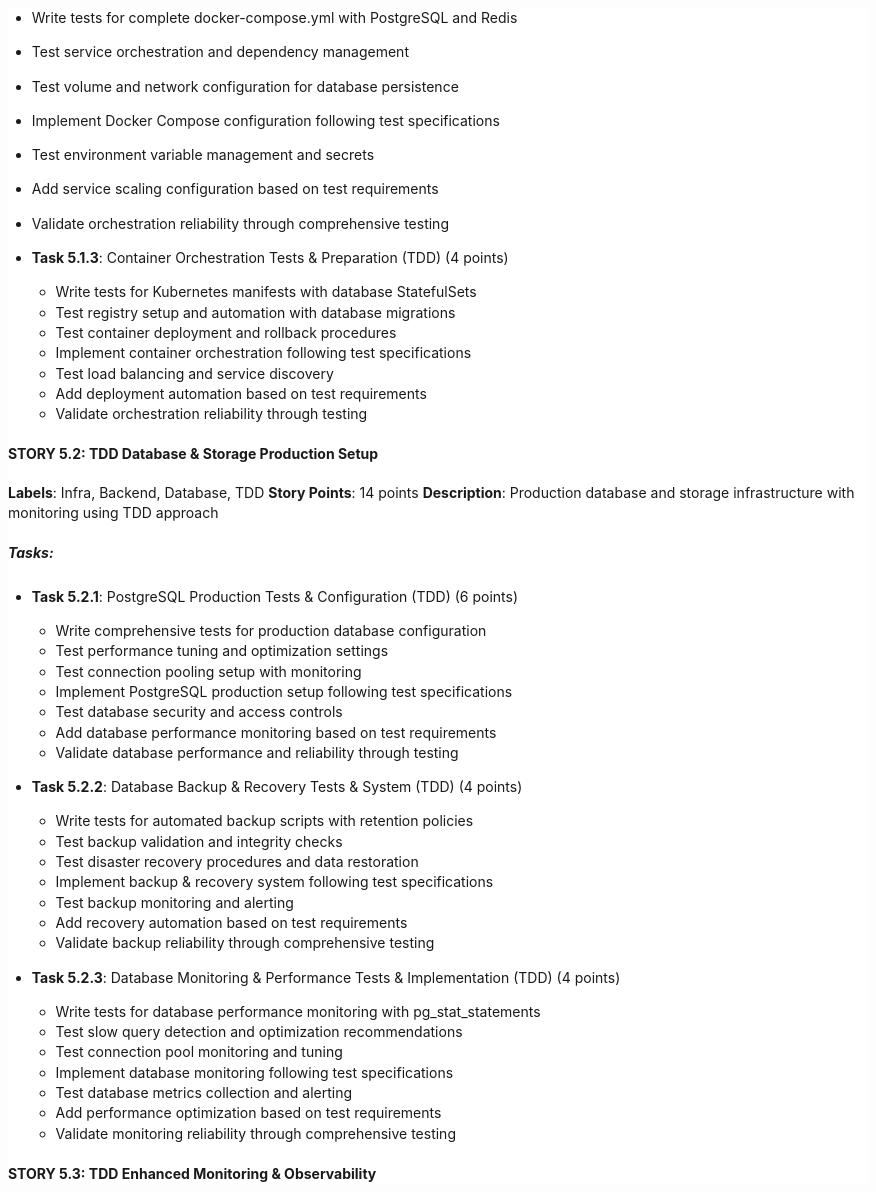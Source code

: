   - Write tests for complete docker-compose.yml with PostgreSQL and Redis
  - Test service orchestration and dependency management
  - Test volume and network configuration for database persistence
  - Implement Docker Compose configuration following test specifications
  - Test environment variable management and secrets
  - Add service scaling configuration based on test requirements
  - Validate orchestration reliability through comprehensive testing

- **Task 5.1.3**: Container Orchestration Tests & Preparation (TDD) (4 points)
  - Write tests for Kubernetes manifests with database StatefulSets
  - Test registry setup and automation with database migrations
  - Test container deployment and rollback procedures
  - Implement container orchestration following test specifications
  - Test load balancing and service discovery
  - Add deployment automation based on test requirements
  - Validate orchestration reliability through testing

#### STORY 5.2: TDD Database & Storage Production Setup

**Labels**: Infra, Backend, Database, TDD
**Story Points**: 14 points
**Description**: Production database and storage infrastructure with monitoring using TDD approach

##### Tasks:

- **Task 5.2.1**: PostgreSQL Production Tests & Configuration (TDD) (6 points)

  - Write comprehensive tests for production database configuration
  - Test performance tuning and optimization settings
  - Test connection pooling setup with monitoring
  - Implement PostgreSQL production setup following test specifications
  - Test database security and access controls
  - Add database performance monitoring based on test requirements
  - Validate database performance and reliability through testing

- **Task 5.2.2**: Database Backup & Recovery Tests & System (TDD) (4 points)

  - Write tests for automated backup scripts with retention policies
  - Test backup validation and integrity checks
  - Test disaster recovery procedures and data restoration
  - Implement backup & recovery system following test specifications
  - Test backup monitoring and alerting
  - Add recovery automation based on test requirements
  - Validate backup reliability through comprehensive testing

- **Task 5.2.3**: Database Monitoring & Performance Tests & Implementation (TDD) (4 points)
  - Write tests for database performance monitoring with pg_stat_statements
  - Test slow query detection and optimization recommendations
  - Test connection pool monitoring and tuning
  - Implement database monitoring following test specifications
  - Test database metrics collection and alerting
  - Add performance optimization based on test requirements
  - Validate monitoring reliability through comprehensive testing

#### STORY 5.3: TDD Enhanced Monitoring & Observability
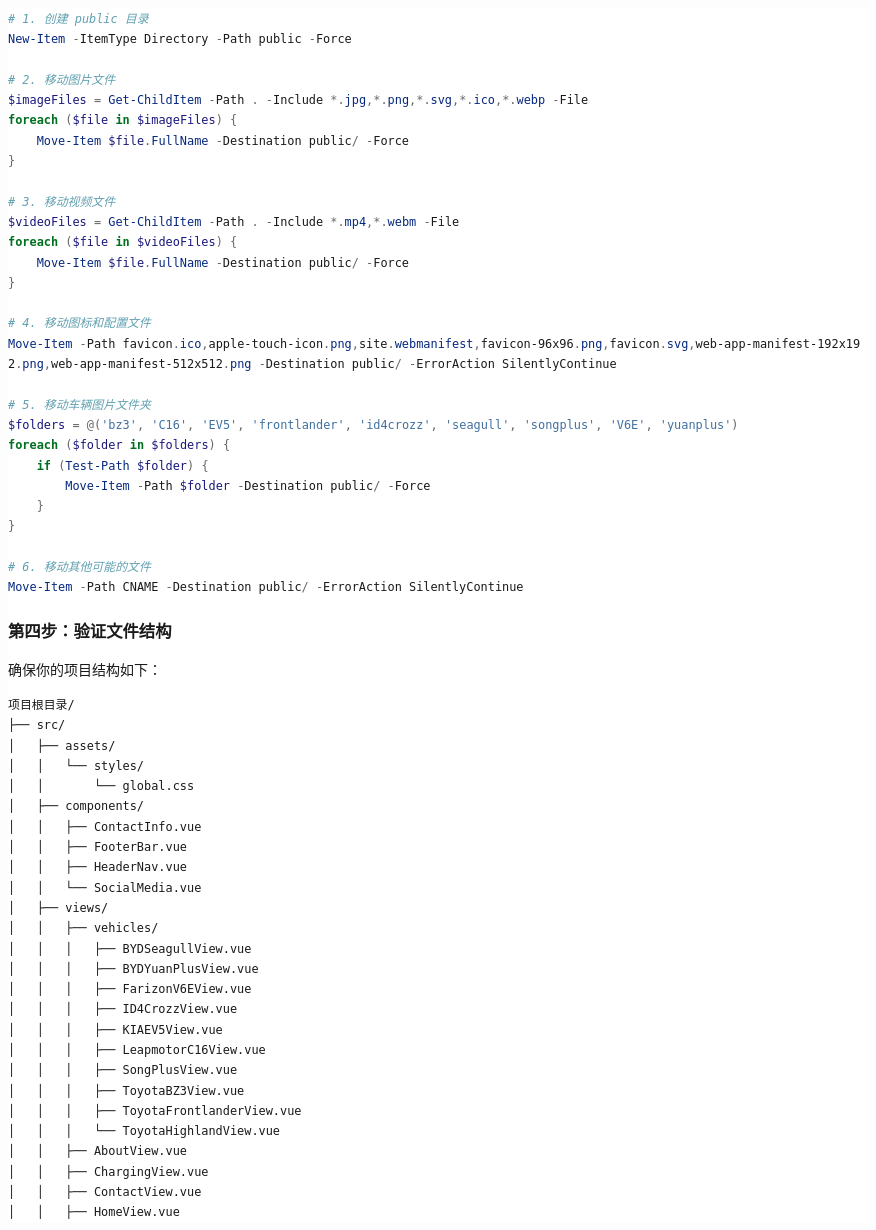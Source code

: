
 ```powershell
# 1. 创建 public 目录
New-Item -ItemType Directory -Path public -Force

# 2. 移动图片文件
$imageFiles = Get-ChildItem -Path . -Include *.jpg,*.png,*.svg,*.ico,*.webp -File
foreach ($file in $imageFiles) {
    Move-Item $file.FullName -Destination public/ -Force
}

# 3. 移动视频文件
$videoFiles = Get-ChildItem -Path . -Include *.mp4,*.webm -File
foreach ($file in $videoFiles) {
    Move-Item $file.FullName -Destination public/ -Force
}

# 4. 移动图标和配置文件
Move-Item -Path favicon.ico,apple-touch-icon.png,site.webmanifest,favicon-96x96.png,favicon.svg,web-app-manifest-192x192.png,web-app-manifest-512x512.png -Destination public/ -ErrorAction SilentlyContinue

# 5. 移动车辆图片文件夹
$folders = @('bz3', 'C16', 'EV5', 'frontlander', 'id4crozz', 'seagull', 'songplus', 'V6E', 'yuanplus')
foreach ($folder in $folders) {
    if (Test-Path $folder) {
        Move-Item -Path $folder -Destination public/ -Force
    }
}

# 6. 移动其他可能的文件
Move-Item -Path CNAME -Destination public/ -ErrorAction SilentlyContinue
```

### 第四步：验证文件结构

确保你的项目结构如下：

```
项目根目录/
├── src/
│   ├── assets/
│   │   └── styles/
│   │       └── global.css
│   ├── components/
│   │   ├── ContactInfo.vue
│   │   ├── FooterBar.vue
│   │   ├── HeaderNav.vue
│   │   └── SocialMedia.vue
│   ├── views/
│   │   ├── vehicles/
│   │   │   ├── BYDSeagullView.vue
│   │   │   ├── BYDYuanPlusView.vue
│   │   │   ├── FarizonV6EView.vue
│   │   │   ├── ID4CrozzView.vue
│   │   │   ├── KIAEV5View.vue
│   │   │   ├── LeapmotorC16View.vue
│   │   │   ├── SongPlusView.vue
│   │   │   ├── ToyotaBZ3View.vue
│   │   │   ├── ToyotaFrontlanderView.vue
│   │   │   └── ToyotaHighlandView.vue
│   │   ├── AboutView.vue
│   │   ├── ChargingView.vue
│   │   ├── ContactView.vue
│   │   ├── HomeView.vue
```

ASSIGNED TASK
The output is the lines from the start of the data above through the line containing "- Implement container", unchanged, with any picture left out.

SOLUTION BELOW
Source code

:   - Write tests for complete docker-compose.yml with PostgreSQL and Redis
  - Test service orchestration and dependency management
  - Test volume and network configuration for database persistence
  - Implement Docker Compose configuration following test specifications
  - Test environment variable management and secrets
  - Add service scaling configuration based on test requirements
  - Validate orchestration reliability through comprehensive testing

- **Task 5.1.3**: Container Orchestration Tests & Preparation (TDD) (4 points)
  - Write tests for Kubernetes manifests with database StatefulSets
  - Test registry setup and automation with database migrations
  - Test container deployment and rollback procedures
  - Implement container orchestration following test specifications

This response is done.